PROBLEM STATEMENT: Copy out the lines of the records below, and only those lines, from the one with "- Strongly-typed structures" through the one with "- Extended methods", exactly as they appear.

SUPPLIED DATA:
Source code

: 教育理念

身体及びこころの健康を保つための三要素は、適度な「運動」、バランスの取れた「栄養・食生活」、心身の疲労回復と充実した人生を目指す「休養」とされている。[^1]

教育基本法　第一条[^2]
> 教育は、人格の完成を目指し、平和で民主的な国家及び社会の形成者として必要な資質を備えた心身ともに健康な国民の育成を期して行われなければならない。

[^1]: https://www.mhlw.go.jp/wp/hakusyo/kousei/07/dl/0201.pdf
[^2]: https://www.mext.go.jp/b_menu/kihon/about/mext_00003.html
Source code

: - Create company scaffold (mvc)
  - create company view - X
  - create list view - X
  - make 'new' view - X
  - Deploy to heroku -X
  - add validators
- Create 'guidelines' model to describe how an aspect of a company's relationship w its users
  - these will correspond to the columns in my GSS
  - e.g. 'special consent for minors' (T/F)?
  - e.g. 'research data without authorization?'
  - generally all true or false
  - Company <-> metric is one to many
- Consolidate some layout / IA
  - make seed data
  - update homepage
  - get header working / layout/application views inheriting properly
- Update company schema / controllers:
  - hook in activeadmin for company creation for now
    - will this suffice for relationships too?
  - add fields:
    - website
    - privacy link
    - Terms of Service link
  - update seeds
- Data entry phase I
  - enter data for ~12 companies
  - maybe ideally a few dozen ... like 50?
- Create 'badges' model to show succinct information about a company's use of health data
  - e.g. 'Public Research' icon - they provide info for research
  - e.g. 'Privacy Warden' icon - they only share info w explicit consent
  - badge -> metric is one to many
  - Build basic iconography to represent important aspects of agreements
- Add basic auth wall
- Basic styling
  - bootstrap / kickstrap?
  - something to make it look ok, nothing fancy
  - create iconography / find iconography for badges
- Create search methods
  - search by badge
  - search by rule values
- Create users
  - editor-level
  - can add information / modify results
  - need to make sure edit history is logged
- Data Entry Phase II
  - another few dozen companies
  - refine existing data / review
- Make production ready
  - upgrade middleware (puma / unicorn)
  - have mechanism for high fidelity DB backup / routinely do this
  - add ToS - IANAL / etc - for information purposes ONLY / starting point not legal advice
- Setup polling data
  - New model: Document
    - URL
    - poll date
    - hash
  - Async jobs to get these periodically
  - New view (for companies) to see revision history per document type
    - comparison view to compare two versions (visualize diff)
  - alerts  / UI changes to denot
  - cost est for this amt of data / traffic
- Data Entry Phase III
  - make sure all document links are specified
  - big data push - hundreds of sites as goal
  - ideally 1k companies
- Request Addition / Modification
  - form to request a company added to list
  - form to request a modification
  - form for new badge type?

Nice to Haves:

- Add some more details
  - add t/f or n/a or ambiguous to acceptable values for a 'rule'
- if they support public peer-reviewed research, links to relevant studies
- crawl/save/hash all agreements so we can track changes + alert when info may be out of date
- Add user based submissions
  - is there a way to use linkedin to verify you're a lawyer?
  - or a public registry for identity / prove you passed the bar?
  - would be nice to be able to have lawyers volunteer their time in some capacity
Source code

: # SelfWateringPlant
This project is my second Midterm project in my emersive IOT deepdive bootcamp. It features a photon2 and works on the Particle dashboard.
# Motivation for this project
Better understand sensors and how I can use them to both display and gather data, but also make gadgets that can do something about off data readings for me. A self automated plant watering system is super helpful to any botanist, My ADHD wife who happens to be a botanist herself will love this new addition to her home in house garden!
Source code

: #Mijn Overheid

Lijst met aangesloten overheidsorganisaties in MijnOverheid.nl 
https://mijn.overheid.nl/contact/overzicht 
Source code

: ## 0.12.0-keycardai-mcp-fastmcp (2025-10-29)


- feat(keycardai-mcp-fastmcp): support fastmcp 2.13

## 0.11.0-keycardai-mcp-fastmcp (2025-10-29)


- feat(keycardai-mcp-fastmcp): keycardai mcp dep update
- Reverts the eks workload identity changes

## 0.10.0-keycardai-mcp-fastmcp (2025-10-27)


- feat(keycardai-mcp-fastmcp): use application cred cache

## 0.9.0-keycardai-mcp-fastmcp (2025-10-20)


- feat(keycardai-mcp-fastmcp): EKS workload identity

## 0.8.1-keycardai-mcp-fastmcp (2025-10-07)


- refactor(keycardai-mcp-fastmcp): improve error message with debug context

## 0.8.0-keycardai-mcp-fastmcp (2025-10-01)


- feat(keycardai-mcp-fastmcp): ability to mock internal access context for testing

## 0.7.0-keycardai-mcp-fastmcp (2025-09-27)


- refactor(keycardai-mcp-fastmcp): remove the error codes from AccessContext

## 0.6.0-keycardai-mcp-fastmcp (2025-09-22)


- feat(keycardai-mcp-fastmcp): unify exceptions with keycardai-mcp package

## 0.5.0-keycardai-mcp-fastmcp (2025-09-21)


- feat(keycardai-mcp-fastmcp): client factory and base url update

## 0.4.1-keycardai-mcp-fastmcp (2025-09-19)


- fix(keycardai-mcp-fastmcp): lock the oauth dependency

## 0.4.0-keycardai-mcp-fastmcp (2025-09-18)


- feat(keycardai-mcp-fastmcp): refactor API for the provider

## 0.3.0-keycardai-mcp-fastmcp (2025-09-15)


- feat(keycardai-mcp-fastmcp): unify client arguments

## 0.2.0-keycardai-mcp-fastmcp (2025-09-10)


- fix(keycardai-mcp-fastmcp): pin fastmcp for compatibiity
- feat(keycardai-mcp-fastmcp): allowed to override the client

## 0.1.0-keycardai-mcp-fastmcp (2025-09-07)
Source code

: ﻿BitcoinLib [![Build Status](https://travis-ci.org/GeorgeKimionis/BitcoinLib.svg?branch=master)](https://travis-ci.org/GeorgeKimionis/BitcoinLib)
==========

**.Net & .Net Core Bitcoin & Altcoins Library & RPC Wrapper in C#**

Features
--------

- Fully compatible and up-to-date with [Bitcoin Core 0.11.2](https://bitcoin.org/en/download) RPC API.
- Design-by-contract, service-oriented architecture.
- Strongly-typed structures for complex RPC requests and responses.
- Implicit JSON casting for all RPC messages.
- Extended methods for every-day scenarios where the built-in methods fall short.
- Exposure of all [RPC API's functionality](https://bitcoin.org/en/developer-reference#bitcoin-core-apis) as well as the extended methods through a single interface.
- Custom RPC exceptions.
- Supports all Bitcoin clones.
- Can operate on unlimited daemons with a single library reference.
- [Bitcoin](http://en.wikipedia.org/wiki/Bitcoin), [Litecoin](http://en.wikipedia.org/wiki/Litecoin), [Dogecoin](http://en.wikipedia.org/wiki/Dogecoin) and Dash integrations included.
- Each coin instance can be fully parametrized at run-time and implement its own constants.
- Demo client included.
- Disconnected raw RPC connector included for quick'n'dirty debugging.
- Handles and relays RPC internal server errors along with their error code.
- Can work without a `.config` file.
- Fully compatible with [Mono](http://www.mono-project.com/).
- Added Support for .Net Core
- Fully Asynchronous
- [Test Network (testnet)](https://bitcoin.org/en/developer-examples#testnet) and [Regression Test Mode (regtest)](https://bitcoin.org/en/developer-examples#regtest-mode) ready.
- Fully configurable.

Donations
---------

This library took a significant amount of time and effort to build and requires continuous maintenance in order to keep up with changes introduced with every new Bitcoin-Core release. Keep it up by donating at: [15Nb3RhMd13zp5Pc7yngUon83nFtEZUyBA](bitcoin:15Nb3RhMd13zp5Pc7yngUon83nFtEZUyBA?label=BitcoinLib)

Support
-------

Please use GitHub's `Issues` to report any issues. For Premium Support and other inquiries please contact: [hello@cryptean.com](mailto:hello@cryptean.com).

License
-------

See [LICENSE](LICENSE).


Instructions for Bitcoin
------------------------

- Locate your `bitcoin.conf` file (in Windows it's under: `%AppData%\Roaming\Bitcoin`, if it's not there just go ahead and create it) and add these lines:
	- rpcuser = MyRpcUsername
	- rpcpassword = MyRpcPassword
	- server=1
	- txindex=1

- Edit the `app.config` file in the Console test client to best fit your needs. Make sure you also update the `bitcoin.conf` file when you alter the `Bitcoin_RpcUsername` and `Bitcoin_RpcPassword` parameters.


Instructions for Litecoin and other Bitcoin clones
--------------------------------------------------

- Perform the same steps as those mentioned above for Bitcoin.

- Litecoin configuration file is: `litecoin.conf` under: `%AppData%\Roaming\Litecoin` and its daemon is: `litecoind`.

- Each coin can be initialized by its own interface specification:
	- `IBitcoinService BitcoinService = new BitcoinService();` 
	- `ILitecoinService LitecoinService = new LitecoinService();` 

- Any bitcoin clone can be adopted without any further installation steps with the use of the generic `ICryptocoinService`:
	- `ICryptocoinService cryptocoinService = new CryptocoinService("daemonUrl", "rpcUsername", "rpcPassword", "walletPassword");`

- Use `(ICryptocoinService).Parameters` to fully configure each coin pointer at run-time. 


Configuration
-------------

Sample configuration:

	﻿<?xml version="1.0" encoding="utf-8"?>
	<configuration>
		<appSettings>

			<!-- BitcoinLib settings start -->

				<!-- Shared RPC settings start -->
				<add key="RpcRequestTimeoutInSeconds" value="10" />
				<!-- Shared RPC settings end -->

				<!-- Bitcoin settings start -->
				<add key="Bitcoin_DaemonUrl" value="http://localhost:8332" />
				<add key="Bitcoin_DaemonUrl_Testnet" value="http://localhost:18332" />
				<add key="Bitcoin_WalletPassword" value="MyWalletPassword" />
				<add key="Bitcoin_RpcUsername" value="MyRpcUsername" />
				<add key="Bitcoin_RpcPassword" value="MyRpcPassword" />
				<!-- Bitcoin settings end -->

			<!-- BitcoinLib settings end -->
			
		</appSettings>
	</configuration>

TASK ANSWER:
- Strongly-typed structures for complex RPC requests and responses.
- Implicit JSON casting for all RPC messages.
- Extended methods for every-day scenarios where the built-in methods fall short.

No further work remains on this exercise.